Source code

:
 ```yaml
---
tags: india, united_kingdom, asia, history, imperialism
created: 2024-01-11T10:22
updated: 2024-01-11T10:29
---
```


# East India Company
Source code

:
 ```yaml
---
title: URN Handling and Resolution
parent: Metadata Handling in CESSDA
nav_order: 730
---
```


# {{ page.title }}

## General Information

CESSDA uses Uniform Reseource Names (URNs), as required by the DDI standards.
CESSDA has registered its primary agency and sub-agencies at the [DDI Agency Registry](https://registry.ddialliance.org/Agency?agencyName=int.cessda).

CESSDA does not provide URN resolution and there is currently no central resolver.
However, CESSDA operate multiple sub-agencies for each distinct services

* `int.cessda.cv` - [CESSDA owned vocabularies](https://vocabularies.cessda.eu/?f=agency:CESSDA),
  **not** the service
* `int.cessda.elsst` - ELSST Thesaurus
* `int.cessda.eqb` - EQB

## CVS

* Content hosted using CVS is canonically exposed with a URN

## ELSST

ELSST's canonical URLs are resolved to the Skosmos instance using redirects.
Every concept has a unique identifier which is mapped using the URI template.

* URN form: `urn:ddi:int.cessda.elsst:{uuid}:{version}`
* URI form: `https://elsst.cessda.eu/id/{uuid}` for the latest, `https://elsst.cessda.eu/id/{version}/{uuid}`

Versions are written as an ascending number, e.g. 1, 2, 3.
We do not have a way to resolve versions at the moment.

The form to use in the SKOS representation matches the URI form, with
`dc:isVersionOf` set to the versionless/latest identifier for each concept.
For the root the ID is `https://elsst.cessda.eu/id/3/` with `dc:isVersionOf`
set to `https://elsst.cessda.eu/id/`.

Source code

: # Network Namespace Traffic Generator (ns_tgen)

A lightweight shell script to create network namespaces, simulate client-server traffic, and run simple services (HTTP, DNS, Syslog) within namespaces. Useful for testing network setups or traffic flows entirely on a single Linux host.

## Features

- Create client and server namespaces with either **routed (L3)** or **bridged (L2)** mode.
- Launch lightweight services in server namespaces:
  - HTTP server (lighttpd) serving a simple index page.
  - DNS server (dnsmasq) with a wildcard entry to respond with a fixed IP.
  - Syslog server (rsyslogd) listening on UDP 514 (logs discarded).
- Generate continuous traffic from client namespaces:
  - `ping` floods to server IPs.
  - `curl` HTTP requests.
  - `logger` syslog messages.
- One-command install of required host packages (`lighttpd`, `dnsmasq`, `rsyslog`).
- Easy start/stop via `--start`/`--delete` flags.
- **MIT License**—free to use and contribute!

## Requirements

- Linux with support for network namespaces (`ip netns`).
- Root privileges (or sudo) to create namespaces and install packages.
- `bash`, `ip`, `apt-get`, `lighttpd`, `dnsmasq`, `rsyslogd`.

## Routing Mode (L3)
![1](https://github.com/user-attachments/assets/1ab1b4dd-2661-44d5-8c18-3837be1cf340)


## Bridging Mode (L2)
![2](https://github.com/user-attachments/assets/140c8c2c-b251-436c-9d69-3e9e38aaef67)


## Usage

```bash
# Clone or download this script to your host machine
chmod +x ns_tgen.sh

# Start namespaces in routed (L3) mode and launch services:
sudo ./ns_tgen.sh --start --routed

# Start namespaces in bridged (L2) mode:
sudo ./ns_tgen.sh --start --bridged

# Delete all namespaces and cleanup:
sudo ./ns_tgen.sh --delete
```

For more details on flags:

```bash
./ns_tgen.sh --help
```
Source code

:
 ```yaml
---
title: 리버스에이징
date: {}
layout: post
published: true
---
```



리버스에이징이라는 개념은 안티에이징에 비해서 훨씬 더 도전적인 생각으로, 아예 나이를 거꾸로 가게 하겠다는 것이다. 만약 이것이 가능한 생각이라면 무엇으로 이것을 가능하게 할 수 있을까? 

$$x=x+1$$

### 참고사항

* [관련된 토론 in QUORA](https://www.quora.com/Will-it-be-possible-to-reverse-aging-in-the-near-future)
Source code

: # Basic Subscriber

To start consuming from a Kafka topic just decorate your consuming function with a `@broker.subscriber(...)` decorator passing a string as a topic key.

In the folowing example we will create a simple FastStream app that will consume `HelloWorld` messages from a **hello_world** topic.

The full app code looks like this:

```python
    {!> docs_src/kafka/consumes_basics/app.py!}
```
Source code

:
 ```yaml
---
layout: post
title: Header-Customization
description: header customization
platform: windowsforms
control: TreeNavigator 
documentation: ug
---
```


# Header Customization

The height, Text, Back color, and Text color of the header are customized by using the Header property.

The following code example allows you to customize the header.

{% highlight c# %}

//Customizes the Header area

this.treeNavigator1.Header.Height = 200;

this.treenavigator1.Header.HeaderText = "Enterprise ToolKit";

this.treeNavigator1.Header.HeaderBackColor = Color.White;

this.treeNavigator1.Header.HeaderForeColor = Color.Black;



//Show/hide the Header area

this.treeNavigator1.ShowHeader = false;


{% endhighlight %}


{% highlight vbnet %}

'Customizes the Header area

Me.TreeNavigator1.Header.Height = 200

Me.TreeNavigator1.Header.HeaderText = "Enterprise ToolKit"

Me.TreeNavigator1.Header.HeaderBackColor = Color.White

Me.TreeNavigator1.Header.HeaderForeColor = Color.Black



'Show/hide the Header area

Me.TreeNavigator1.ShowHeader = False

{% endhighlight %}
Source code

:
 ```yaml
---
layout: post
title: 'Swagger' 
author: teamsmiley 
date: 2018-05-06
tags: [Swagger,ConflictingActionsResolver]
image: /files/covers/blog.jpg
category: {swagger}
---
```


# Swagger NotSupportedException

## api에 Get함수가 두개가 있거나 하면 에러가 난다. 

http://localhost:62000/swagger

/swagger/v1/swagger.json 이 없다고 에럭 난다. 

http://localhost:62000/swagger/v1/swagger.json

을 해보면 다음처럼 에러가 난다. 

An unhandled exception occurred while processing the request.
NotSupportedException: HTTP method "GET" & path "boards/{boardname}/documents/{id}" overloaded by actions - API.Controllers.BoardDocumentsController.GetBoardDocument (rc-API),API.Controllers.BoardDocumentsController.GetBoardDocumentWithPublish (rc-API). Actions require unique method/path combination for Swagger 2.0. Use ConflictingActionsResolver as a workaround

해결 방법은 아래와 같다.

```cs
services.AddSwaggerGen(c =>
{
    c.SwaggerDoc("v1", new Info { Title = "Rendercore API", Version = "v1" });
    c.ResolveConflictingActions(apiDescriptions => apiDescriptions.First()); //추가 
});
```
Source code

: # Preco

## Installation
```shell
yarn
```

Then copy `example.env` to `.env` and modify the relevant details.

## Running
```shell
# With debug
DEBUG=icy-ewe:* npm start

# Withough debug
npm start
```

____

Above are the records. Copy every line in them holding "tags".

**Exercise response:**
tags: india, united_kingdom, asia, history, imperialism
tags: [Swagger,ConflictingActionsResolver]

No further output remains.